TT Club is warning Baltic ports, like Gdansk. Photo: of Gdansk Authority SA
Industry Database

TT Club is warning Baltic port and terminal operators against reputational damage that it says can be a consequence of uninsured incidents from “avoidable risks”.

Speaking during Baltic Transport Week in Gdansk this week, Andrew Huxley, development director, said it’s estimated that for every unit cost incurred in insurance claims it can cost between eight and thirty-six times that amount in direct and indirect uninsured losses for the business involved.

Such expenses may add up from the emergency supplies required to control the situation, operational delays, increased maintenance and training requirements after the event but particularly reputational and commercial damage that can affect business for some time, he added..

For the port and terminal sector, Mr Huxley highlighted that TT Club’s own claims analysis concludes that 88% of the cost of insured claims result from operational inadequacies or poor maintenance; the vast majority of such shortcomings being avoidable.

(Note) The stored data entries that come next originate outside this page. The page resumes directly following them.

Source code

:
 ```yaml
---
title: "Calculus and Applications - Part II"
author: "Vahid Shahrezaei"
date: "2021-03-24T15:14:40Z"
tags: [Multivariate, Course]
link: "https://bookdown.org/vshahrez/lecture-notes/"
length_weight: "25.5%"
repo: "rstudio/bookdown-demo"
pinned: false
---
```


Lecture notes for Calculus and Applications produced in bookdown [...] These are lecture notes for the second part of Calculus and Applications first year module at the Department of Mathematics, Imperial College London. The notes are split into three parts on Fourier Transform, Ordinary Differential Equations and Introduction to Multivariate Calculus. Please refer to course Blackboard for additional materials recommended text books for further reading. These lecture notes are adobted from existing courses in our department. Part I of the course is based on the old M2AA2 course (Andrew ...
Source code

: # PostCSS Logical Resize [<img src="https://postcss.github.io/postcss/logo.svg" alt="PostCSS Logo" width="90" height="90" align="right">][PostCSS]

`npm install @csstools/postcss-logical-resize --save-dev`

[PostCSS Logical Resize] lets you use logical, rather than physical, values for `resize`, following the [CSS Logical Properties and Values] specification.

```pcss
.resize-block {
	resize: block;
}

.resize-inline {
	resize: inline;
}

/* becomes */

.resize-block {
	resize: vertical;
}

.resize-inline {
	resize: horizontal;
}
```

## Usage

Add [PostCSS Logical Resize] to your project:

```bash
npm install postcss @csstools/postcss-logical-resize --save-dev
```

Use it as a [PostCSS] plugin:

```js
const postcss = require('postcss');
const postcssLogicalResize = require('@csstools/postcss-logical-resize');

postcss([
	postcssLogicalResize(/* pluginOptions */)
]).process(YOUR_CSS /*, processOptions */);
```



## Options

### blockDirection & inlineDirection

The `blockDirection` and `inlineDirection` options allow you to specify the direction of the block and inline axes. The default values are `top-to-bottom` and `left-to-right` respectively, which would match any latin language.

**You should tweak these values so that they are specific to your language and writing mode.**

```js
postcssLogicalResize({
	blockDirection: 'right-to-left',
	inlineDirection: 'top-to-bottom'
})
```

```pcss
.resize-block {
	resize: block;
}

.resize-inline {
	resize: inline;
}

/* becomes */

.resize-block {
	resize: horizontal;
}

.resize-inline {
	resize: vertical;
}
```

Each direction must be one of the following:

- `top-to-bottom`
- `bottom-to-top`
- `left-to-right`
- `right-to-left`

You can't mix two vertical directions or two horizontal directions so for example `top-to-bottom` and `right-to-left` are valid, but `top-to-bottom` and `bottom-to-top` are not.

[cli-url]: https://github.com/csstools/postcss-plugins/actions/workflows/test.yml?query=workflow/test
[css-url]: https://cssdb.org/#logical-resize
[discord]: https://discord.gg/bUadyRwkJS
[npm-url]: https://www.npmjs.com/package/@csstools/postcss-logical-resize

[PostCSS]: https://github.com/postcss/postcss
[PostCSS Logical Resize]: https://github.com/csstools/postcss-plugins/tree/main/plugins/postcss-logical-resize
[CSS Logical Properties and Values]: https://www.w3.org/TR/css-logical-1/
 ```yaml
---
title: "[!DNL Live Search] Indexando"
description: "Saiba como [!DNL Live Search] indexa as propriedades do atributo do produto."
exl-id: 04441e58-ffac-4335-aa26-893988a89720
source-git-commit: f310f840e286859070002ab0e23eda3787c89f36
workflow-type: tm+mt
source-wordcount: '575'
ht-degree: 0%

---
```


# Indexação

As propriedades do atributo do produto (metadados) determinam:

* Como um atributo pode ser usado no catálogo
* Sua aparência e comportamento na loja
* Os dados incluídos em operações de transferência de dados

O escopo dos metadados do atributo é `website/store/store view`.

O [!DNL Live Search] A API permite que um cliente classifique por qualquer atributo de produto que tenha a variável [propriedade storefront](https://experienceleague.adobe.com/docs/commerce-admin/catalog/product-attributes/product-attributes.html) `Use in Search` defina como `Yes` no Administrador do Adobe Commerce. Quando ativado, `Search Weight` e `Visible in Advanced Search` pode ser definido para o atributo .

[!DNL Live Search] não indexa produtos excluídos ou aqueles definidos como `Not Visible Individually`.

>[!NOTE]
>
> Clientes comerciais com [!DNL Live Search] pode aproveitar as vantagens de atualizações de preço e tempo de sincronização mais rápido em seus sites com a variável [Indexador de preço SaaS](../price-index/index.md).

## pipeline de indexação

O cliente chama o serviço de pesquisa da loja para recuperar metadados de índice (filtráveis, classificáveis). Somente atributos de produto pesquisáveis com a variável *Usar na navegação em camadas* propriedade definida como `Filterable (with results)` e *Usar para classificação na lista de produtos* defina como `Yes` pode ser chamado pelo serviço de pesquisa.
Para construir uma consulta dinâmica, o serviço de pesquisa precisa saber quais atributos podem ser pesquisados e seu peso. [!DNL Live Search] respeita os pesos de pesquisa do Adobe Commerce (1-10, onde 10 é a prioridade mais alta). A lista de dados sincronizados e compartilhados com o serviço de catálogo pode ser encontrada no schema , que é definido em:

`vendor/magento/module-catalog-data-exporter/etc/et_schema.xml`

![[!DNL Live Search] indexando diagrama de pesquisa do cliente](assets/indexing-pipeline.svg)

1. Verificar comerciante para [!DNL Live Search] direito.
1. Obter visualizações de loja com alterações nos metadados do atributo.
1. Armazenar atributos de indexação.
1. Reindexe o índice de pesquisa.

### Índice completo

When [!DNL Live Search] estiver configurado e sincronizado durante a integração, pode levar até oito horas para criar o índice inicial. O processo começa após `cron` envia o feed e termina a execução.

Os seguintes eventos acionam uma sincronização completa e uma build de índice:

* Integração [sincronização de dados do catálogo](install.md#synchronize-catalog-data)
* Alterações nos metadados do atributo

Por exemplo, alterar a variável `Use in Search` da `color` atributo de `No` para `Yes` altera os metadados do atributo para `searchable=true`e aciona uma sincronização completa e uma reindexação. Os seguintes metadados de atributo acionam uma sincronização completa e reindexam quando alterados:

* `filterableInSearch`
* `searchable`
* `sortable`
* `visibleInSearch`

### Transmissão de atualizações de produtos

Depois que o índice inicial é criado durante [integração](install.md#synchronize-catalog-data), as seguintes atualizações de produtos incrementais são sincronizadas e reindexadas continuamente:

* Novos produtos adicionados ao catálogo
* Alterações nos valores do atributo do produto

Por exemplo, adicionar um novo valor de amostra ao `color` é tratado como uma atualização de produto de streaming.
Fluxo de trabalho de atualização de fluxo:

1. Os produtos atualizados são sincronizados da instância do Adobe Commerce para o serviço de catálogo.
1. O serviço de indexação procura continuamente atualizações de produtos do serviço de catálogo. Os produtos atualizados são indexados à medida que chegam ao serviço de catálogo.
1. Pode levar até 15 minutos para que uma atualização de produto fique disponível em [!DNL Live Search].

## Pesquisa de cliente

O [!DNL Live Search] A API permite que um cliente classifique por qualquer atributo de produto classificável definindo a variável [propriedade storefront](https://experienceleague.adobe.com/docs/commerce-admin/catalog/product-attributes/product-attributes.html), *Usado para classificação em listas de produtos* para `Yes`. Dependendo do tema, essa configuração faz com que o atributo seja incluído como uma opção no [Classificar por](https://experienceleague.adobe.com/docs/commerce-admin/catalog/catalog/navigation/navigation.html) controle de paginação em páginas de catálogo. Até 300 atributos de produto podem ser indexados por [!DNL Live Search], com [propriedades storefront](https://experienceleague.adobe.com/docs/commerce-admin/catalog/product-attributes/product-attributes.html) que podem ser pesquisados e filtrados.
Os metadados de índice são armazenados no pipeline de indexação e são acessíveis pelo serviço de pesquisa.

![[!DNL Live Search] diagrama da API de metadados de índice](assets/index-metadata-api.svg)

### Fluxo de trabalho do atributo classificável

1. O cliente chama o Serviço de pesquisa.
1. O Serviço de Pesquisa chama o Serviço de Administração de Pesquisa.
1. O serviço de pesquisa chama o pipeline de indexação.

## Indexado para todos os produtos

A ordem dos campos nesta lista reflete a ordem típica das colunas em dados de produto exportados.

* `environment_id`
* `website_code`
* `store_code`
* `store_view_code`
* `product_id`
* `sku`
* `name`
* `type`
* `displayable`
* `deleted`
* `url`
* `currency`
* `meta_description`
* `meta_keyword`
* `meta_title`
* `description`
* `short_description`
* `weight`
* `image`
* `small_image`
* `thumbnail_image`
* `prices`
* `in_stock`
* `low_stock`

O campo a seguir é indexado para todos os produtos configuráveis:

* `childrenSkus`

“Our research, covering over 7,000 claims of a value in excess of US$10,000 made over the last five years, has sought to be precise in identifying the root cause of claims, which gives us a significant advantage in advising on preventative measures,” he said.

“The overwhelming conclusion is that much can be done to reduce future claims, improve safety and security in Baltic ports and prevent erosion to the profitability of terminal operators in the region,” he added.

High on the list of the most damaging according to TT Club’s research are cargo contamination and bodily injury, not just in terms of financial loss but particularly, if they become repetitive, to the reputation of an operator.  

But, consequent loss of custom and revenue can be ultimately more critical to a cargo handling business than the loss caused by the initial incident, Mr Huxley said. Theft from an operator’s premises (at 55% of all theft claims) and from sub-contractors while in transit (at 30%) are said to be the two main areas of concern.

“Physical security measures such as fencing, guards, alarms and CCTV are the most obvious preventions”, Mr Huxley highlighted, “but crime using the internet is an emerging risk with hackers accessing cargo release codes, changing delivery locations and altering inventory stock levels remotely.”

As a result, TT Club is urging ports and terminals to carry out training and review systems – moves that often will not involve significant capital expenditure but can have a major impact on reducing incidents and improving productivity.